☪ 6. BÖLÜM
"Kahraman ırkıma bir gül... ne bu şiddet bu celâl?"
NEVA'DAN
Altay'ın gidişinin üzerinden iki hafta geçmişti geçmesine de ben hâlâ o günde yaşıyor gibiydim. Bir türlü kendime yediremiyordum yaşadıklarımı. Evet, onun için bir değerimin olmadığını biliyordum. Beni sürekli üzdüğünün farkındaydım ama böyle reddedilmeyi hiç beklemiyordum. Annesinin konuşmasını bir anda kesip sınıra göreve gideceğini söylemişti. İkimizin bir araya gelme ihtimaline bile katlanamıyordu. Günlerdir canımı yakıyordu bu gerçek.
"Neva? Duyuyor musun beni canım?"
Duyduğum cümleyle kendime gelip dalgınlığımı anında sonlandırdım. En azından çalıştığım saatlerde Altay'ı düşünmemem gerekiyordu. "Dinliyorum tabiki." diyerek Pelin hanıma odaklandım. Bir haftadır çalışmaya başlamıştım ve Pelin hanımın ofisiyle Ayşe teyze arasında her gün zigzag çiziyordum.
"Ayşe teyzenin doktoru 15 dakika önce kontrole evine uğramış. İstersen doktor gitmeden yanına uğra, Ayşe teyze hakkında gerekli bilgileri al. Daha sonra doktorun yanına gidip zaman kaybetmekle uğraşmazsın."
"Öyle mi? Ben hemen çıkayım o zaman." derken oturduğum yerden kalktım. Çantamı alarak saçlarımı düzelttim. "Bu arada çay için teşekkür ederim." dedim gülümseyerek. Gidip doktorla konuşmam lazımdı, en azından bu işi aradan çıkarmış olurdum.

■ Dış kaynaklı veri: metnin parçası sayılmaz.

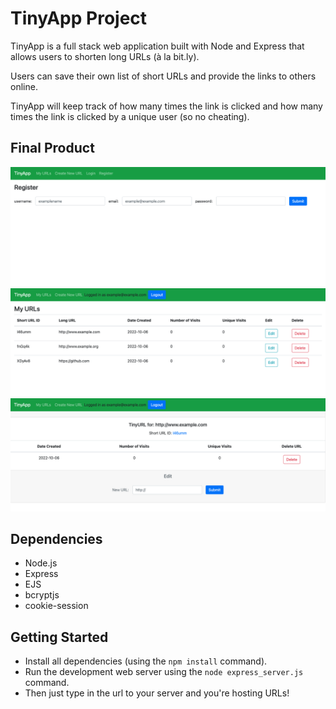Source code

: # TinyApp Project

TinyApp is a full stack web application built with Node and Express that allows users to shorten long URLs (à la bit.ly).

Users can save their own list of short URLs and provide the links to others online.

TinyApp will keep track of how many times the link is clicked and how many times the link is clicked by a unique user (so no cheating).

## Final Product

!["Registration Page"](/Photos/RegisterPage.png?raw=true "Registration Page")
!["My URLs Page"](/Photos/myURLs.png?raw=true "My URLs Page")
!["Edit URL Page"](/Photos/editURL.png?raw=true "Edit URL Page")

## Dependencies

- Node.js
- Express
- EJS
- bcryptjs
- cookie-session

## Getting Started

- Install all dependencies (using the `npm install` command).
- Run the development web server using the `node express_server.js` command.
- Then just type in the url to your server and you're hosting URLs!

"Rica ederim. Kolay gelsin sana."
Pelin'in yanından çıkıp otobüs durağına yöneldim. Sabahın köründe evden çıkıp soluğu Pelin'in yanında almıştım iki haftadır yaptığım gibi. Kafamı çalışarak dağıtıyordum aksi takdirde Altay'ın şuan ne durumda olduğunu düşünmekten kafayı yiyebilirdim. Onun göreve gittiğini bilerek sakin kalmam imkansızdı. Üstelik sınıra göreve gittiğini bilmek...
Düşünmemelisin, kendine gel Neva!
Otobüs beni bekletmeden geldiğinde hızlıca binip bir koltuğa oturdum. Sabahın çok erken saatleri olduğu için otobüste çok fazla kişi yoktu. Bu yüzden oturacak yer bulmak zor olmamıştı. Gözlerimin önünden geçip giden şehir manzarasını suskunluğuma inat haykıran kalbimle, bakışlarımdaki gizli esaretle, duygularıma gem vuran onlarca kelimenin ağırlığıyla izledim.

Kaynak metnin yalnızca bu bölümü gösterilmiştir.